In a recent article in the New York Times, economics professor Nancy Folbre helps us understand why men have not only experienced greater job loss during the current recession but have also continued to suffer during the economic recovery.
As Folbre explains, the higher job loss does not come without historical precedence.
The Great Recession has sometimes been dubbed the Mancession because it drove unemployment among men higher than unemployment among women. Because men tend to work in more cyclical industries than women, they have historically lost more jobs on the downturn and gained more on the upturn.
However, the current upturn, has not followed this trend due to the decline in the jobs that men usually fill.

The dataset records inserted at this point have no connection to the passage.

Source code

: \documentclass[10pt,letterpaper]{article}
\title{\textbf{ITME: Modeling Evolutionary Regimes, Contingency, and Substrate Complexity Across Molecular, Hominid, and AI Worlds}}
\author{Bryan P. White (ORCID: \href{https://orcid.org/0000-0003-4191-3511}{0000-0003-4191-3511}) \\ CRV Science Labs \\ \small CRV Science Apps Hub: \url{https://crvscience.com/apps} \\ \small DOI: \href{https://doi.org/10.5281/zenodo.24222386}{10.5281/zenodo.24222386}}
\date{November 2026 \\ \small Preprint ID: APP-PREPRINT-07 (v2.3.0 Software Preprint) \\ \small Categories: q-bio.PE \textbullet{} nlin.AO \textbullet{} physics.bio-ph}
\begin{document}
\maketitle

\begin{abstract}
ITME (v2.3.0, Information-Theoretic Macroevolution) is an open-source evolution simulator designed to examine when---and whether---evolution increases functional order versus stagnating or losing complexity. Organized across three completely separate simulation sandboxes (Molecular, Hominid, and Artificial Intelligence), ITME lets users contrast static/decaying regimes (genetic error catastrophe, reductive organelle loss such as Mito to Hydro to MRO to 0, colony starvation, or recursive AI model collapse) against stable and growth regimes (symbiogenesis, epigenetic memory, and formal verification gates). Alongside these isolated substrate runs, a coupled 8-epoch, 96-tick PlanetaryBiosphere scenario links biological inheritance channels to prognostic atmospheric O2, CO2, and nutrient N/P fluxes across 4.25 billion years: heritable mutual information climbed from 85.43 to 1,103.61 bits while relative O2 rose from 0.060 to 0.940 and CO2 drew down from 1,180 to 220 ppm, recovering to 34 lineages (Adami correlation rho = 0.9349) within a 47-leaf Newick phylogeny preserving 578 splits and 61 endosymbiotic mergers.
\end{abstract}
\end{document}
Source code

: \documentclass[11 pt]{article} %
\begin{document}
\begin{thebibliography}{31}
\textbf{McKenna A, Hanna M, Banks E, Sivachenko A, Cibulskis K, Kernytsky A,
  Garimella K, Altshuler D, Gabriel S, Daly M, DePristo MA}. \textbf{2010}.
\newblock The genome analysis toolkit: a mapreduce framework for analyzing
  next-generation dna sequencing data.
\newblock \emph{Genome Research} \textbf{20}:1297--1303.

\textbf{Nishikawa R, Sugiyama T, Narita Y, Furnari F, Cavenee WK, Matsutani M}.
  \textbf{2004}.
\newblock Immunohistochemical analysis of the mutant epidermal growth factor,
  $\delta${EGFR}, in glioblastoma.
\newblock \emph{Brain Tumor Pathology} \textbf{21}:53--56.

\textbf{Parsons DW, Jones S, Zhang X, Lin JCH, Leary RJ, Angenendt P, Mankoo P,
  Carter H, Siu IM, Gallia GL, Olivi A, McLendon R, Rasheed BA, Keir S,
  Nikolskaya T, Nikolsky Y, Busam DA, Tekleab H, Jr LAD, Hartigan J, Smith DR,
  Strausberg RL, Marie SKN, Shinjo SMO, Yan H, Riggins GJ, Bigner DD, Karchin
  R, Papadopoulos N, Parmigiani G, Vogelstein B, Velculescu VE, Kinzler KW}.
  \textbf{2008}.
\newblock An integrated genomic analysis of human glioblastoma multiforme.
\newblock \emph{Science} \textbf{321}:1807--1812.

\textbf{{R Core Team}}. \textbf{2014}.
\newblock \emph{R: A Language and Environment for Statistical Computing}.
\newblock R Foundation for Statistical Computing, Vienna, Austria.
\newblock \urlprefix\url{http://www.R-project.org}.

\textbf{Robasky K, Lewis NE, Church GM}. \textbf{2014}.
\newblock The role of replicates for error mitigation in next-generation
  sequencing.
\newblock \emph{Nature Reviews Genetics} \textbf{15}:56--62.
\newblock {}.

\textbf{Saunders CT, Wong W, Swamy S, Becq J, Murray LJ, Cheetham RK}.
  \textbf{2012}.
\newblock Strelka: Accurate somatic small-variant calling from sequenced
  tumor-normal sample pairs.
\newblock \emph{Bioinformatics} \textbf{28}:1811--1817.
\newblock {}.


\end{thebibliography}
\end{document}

For example, men constitute more than 71 percent of the work force in manufacturing but less than 25 percent of the workers in health and education services…These two employment categories were similar in size in 2000, but manufacturing employment has failed to rise, even in non-recession years. Employment in health and education, in contrast, has risen slowly, but steadily.

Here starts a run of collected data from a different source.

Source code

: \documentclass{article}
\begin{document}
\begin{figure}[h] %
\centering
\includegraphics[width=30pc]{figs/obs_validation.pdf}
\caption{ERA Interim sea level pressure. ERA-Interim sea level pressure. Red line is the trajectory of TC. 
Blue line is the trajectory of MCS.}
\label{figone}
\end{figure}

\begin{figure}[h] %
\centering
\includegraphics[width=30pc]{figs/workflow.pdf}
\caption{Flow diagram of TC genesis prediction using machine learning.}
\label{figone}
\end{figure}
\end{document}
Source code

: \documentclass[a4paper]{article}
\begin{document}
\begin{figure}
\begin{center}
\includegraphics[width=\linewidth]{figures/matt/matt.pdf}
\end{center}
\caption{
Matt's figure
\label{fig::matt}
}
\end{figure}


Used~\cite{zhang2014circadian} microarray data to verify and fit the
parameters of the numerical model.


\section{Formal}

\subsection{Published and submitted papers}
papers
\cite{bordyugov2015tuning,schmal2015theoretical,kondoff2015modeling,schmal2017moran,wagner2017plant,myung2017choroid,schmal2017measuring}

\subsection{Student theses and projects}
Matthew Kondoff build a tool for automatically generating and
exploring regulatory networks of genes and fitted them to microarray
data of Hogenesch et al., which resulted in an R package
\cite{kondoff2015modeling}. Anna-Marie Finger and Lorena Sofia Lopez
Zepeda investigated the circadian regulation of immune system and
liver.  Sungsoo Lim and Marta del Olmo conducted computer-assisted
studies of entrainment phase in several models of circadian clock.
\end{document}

The question than becomes, why aren’t more men moving to jobs traditionally occupied by women? Holbre turns to Stanford sociologists Maria Charles and David B. Grusky’s book Occupational Ghettos who illustrate how “gender segregation is a remarkably persistent and complex phenomenon shaped by deep cultural beliefs.” Or to put it more simply, men don’t want the jobs that are thought of as being ‘for women’.
With nursing and home health being projected to grow the most rapidly between now and 2018 and manufacturing jobs continuing to be outsourced to overseas locations, it appears it might be time for men to trade in the work boots for some tasteful loafers.